The following function

        public static string TestNullableChar(char? nextToken) {
                if (nextToken != null && nextToken == '=')
                {
                    return "Equals";
                }
                return "NullOrNotEquals";
        }

generates the following IL

    .method public hidebysig static 
        string TestNullableChar (
            valuetype [System.Private.CoreLib]System.Nullable`1<char> nextToken
        ) cil managed 
    {
        // Method begins at RVA 0x2050
        // Code size 79 (0x4f)
        .maxstack 2
        .locals init (
            [0] valuetype [System.Private.CoreLib]System.Nullable`1<int32>,
            [1] int32,
            [2] valuetype [System.Private.CoreLib]System.Nullable`1<char>,
            [3] valuetype [System.Private.CoreLib]System.Nullable`1<int32>
        )

        IL_0000: ldarga.s nextToken
        IL_0002: call instance bool valuetype [System.Private.CoreLib]System.Nullable`1<char>::get_HasValue()
        IL_0007: brfalse.s IL_0049 // This is the nullable null check, as expected.

        IL_0009: ldarg.0 // This code is literally copying the argument into a local, and then null checking the local again.
        IL_000a: stloc.2
        IL_000b: ldloca.s 2
        IL_000d: call instance bool valuetype [System.Private.CoreLib]System.Nullable`1<char>::get_HasValue()
        IL_0012: brtrue.s IL_001f // Because the argument was already null checked, this will always branch, as the nullable will always have a value at this point.

        IL_0014: ldloca.s 3 // This code is dead, up to 001d, as the above line will always have branched
        IL_0016: initobj valuetype [System.Private.CoreLib]System.Nullable`1<int32>
        IL_001c: ldloc.3
        IL_001d: br.s IL_002b

        IL_001f: ldloca.s 2 // This is grabbing the value (out of the local and not the arg) and is constructing a nullable int.
        IL_0021: call instance !0 valuetype [System.Private.CoreLib]System.Nullable`1<char>::GetValueOrDefault()
// I believe this code is actually unverifyable. on the top of the stack is a char, however this is passed to a constructor taking an int.
        IL_0026: newobj instance void valuetype [System.Private.CoreLib]System.Nullable`1<int32>::.ctor(!0)

        IL_002b: stloc.0 // storing the nullable (not the actual value)
        IL_002c: ldc.i4.s 61
        IL_002e: stloc.1
        IL_002f: ldloca.s 0 // loading the nullable, and then grabbing the value
        IL_0031: call instance !0 valuetype [System.Private.CoreLib]System.Nullable`1<int32>::GetValueOrDefault()
        IL_0036: ldloc.1
        IL_0037: ceq // comparing the 2 variables
        IL_0039: ldloca.s 0
        IL_003b: call instance bool valuetype [System.Private.CoreLib]System.Nullable`1<int32>::get_HasValue()
        IL_0040: and // Doing another null check?
        IL_0041: brfalse.s IL_0049

        IL_0043: ldstr "Equals"
        IL_0048: ret

        IL_0049: ldstr "NullOrNotEquals"
        IL_004e: ret
    } // end of method C::TestNullableChar

This generated IL is extremely inefficient, contains unhittable branches, multiple extra locals, completely bypassed code, and is very hard to tell that even the behavior is right.
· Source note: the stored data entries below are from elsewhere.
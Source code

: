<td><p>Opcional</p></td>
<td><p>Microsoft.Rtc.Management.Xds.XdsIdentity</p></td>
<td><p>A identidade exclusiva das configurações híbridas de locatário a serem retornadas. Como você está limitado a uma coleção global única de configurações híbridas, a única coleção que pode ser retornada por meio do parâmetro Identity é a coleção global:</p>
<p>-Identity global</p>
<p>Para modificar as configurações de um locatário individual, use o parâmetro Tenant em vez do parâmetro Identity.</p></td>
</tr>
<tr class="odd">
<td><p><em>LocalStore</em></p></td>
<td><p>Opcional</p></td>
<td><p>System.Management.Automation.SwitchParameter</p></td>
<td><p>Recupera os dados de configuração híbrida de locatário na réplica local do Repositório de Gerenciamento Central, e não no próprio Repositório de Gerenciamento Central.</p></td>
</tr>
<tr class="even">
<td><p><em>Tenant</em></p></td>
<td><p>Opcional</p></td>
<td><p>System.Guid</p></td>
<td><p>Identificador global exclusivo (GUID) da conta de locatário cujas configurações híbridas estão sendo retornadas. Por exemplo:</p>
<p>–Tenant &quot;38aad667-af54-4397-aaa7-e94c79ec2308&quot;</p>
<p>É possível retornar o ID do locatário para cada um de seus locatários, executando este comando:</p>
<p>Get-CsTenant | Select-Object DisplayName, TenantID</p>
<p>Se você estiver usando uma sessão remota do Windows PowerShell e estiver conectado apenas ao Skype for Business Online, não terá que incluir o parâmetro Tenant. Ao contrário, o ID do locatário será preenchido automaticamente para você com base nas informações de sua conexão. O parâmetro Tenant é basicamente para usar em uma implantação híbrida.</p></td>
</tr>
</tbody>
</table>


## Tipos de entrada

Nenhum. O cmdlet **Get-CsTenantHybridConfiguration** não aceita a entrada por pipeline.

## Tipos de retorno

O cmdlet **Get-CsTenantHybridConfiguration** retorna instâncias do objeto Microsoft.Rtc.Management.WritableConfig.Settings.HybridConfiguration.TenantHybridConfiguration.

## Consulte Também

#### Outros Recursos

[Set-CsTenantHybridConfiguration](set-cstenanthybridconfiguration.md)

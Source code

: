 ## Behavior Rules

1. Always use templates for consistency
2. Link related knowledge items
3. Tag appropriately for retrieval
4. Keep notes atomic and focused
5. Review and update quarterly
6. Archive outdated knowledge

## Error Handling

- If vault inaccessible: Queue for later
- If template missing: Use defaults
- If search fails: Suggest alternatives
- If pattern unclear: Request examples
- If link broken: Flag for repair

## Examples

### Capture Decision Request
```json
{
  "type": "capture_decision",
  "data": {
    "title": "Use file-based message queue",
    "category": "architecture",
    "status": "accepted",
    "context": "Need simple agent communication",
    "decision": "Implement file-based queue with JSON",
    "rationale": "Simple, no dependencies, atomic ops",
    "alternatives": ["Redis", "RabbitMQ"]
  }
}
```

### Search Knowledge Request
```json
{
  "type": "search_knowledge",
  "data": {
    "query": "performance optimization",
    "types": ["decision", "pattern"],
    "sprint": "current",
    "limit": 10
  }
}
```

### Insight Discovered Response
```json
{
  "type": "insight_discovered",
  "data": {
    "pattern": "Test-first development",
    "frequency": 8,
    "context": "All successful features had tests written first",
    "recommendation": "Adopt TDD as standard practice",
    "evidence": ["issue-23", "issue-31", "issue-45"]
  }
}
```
The extra branches cause issues for one of my classes, which wanted to see 100% code coverage, which is impossible because of the guaranteed not taken branch at IL_0012.

There is actually 3 null checks for the same value in this code (0007, 0012, 0040)

At IL_0021 and IL_0026, I believe this is actually generating unverifyable code, since a char variable on the stack is getting passed to a function taking an int at that location on the stack.

I feel like this is an attempt to promote the char comparisons to int comparisons, but this seems to be promoting the actual nullable, and then comparing, rather then promoting just the value.

Version Used: .NET Core 3.1

Steps to Reproduce:

  1. Compile the above code.
  2. Observe the generated output

Expected Behavior:
Either direct char comparisons, or promotion of the actual value to an int, and then int comparison.

Actual Behavior:
The nullable gets promoted, causing dead code, dead branches, and multiple checks for the same thing, in addition to a potential verification bug.